The Ecuadorean government said in the news release that it had relied on U.S. “intelligence and support” to target the farm, which it said was a camp used to train “about 50 drug traffickers.”

Ecuadorean officials also said it was a “resting place” used by the leader of Comandos de la Frontera, a Colombian armed group that moves cocaine along the Ecuador-Colombia border, according to the authorities.

The Ecuadorean military referred questions to President Daniel Noboa, who did not respond to a detailed list of questions…

The dairy farm’s owner, Miguel, said he bought the 350-acre farm about six years ago for $9,000, growing it to more than 50 cows used for milk and meat.

Miguel, a 32-year-old carpenter and father of two, asked to be identified by only his first name for fear of retaliation by the government. He showed The Times the land’s property title that listed him as its owner, as well as photos of the farm before it was demolished.

As Miguel stood in the rubble, he denied that his farm was used as a training camp, and said he was baffled by the military’s decision to bomb the property.

CEPR’s Jake Jonson adds more detail (for some reason twitter won’t let me embed the tweet):

More on that joint US-Ecuador military bombing, from @USATODAY

There is video of the Ecuadorian military taking away villagers, heads covered with black bags, days ahead of the bombing . The troops fire apparent warning shots at others watching.

Days later, after being tortured, they were dropped on the side of the road hours away from their homes and told they’d be killed if they said anything. US response: our operations are meticulously planned and “any insinuation otherwise is false.” This is going to get worse and worse…

This was all too predictable. We ourselves flagged the risks of the US’ militarisation of Ecuador back in May 2024, six months before Trump re-entered the White House, when the then-commander of US Southern Command, General Laura Richardson, was describing the disastrous “Plan Colombia” as a model for the entire region:

All of Ecuador is now one giant US military base. And its president is arguably more American than Ecuadorian. At least three years of careful planning and deliberation has finally borne fruit: the US has a new ops centre in Latin America — and what’s more, in one of the few countries on the planet to have the temerity to vote in a referendum to close down all US military bases on its territory and force all US soldiers to withdraw. That was in 2009. Now, US soldiers and military bases are back with a vengeance. 

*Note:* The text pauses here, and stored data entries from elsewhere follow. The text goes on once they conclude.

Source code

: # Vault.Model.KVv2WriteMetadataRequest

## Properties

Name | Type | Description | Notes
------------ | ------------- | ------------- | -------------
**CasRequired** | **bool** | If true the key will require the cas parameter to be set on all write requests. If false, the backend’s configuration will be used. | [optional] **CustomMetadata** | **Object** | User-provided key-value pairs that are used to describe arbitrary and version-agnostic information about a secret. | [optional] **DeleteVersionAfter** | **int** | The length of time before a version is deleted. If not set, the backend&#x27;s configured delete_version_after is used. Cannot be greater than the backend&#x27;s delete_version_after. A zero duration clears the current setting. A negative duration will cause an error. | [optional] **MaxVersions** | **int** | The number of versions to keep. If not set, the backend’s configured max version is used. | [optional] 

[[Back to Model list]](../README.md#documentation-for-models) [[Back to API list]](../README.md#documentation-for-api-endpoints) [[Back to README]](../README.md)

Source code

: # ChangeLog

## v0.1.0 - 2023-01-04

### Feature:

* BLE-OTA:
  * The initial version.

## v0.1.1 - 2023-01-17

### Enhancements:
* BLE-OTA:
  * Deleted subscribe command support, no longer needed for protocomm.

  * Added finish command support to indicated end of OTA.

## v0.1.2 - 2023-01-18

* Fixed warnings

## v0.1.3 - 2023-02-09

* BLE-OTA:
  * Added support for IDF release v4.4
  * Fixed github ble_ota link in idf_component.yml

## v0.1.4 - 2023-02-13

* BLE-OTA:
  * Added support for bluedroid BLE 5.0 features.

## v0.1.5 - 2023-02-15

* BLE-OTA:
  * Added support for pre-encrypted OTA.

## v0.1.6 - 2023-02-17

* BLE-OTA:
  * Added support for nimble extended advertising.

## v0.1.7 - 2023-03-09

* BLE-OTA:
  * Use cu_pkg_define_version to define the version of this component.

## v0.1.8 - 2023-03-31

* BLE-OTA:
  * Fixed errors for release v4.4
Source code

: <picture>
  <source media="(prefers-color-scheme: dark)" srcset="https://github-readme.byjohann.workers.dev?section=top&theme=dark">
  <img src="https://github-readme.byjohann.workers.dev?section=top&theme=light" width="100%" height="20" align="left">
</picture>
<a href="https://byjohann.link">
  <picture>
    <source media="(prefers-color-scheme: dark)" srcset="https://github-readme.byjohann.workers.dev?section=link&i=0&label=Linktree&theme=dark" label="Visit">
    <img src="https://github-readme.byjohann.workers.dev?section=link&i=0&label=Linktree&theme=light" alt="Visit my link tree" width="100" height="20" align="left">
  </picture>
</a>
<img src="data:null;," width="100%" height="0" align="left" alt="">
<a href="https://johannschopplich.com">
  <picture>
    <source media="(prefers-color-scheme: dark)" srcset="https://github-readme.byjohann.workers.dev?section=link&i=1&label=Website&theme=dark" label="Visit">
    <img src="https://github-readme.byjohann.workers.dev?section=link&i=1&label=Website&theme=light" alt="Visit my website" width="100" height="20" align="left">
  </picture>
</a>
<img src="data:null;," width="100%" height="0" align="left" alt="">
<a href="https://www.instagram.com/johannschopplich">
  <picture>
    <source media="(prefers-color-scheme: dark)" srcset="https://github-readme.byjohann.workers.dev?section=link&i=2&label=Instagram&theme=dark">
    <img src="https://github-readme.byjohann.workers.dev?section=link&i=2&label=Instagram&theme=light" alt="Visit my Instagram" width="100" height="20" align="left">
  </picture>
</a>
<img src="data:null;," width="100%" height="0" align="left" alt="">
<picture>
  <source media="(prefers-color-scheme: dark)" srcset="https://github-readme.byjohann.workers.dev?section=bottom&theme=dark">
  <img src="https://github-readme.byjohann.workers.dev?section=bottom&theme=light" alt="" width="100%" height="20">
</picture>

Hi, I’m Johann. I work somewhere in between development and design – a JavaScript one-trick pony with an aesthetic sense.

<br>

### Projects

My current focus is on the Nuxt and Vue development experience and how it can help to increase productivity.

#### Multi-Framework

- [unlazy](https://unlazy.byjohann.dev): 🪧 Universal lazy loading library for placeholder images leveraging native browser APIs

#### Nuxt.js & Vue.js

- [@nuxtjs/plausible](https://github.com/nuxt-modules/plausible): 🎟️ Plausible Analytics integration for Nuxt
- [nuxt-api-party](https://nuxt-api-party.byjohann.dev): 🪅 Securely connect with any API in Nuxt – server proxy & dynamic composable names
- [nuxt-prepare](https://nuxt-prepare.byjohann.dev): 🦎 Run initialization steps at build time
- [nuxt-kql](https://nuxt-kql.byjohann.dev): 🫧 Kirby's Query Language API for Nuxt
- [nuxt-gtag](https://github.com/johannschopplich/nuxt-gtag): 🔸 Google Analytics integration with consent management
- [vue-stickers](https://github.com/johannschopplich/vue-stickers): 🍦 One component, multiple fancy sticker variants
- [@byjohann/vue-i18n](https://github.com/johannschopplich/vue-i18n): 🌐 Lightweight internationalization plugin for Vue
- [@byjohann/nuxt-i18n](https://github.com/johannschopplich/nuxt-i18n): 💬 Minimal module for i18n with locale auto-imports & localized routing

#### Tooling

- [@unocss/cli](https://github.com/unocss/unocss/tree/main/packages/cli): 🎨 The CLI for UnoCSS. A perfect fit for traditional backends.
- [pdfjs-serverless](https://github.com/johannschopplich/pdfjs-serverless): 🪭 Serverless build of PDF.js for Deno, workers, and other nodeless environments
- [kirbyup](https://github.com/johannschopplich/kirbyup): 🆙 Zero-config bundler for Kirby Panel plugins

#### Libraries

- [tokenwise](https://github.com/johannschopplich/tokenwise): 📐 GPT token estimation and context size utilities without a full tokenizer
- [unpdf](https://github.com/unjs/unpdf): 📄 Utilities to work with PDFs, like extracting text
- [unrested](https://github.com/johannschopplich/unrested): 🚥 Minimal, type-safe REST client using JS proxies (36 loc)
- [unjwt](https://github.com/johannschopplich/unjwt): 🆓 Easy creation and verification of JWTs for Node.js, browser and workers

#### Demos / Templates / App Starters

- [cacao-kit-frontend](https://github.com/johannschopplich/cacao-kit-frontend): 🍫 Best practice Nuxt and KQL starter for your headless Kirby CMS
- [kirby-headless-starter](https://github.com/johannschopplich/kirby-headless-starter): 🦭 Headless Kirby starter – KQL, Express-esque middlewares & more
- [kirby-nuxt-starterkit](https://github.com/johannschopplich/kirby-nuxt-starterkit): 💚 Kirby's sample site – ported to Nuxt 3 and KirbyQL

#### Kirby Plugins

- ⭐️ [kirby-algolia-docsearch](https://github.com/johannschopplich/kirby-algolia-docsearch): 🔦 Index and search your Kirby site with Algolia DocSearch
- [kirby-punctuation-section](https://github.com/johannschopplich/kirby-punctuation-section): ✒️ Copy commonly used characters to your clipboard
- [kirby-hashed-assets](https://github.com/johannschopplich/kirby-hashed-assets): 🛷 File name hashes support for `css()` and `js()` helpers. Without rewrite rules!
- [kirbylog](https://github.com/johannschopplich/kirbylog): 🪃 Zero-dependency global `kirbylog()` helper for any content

To give a little flavour of the new situation in Ecuador, here are a few excerpts of the “Statute for the Permanence of US Troops in Ecuador” signed by the Noboa government in January (machine translated):

Article 2

United States personnel will be granted privileges, exemptions and immunity equivalent to those granted to the administrative and technical personnel of diplomatic missions under the Vienna Convention on Diplomatic Relations of April 18, 1961. United States personnel will be able to enter and leave the territory of the Republic of Ecuador with US identification and with orders for collective movement or individual travel… United States personnel will be authorised to wear a uniform while fulfilling official duties and to carry weapons while on duty, if authorised by their orders…

Article 4

Personnel of the United States Department of Defense such as those of the United States will not be responsible for paying any tax or similar charge imposed within the territory of Ecuador, and such personnel may import into Ecuador, export from it and use in its territory any personal property, equipment, supplies, equipment, technology, training or services in connection with activities under this Agreement. Said import, export and use will be exempt from any inspection, license, other restrictions, customs fees, taxes or any other charge applied within the territory of Ecuador.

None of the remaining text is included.